Marc suggested this as the first blog entry, and I like it. So here we go.

"What kinds of things should be posted as blog entries vs posted as comments?"

[As a side note, you might wonder why I'm posting Marc's question. Well, for one, I want to start generating some content, but also, suffering most likely from a mild form of OCD I meticulously keep every email in my inbox until it has been "processed". An email with Marc's idea has been sitting very comfortably in my inbox for more than three weeks now, causing me major sleeplessness, headaches and fatigue. Until now. There, it's gone. In Trash. Not a to-do anymore.]

Back to Marc's question. I'm not sure whether I should answer it here in the entry or in the comment. Am I allowed to comment on my own entry?

1 comment:

Phillip Wei said...

This is pretty simple -- a post is a new topic that does not reference something within the existent scope of the blog; a comment is an entry that directly references/responds-to/builds-upon/refutes an entry on the blog (whether thats a post, or another comment). Length is irrelevant.

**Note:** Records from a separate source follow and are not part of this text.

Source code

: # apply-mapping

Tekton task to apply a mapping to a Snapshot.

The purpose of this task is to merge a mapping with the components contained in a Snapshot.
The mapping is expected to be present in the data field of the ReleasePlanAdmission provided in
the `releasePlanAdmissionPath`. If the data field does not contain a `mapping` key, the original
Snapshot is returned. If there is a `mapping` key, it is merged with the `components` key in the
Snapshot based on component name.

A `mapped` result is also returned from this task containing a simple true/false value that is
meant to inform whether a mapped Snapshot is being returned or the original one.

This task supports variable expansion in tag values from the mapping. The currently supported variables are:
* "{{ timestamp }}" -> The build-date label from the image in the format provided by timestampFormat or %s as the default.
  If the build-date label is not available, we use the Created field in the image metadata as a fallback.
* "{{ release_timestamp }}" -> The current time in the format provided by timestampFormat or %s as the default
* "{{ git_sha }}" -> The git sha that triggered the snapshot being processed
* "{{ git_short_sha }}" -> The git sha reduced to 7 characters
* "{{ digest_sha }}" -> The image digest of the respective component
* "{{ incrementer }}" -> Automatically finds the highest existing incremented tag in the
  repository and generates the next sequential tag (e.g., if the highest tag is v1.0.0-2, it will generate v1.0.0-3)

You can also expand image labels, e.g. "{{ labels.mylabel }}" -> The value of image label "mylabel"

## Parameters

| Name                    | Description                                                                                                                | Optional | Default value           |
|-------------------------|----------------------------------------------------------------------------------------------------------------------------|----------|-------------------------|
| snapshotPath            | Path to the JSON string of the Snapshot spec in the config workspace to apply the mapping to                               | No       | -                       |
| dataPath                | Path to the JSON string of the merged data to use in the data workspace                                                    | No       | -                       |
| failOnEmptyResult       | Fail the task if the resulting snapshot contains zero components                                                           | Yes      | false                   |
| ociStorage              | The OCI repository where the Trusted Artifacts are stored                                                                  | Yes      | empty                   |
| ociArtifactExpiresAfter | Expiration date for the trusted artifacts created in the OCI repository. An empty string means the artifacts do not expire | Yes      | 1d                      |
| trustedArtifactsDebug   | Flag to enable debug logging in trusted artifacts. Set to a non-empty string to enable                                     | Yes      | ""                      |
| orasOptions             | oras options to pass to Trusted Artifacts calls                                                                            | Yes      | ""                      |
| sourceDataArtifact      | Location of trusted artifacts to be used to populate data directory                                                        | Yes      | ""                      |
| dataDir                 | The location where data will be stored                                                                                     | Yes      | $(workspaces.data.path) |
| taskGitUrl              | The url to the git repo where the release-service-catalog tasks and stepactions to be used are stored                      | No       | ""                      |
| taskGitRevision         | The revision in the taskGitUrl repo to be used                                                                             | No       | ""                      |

Now the more interesting theoretical point is, if a blog is supposed to be organized around a general theme/conceptual framework then shouldn't all new entries, at some point, just be comments? And if not, was the state mission of the blog just not correctly established, and hence the ad-hoc adoption of new topics a violation of the purpose of the blog? Should these entries be even considered "posts" or just random hijacks? If we disallow such posts, do all new entries just become comments?

In fact, if the goal of separating posts/comments is simply to highlight the tree structure of thought on a blog, shouldn't blogs be displayed as visual trees? Wouldn't that make more sense?

And what happens, if we then make posts/comments mutable -- can we then arrive at a situation, that due to an edit, we now have not a tree but a cyclical graph?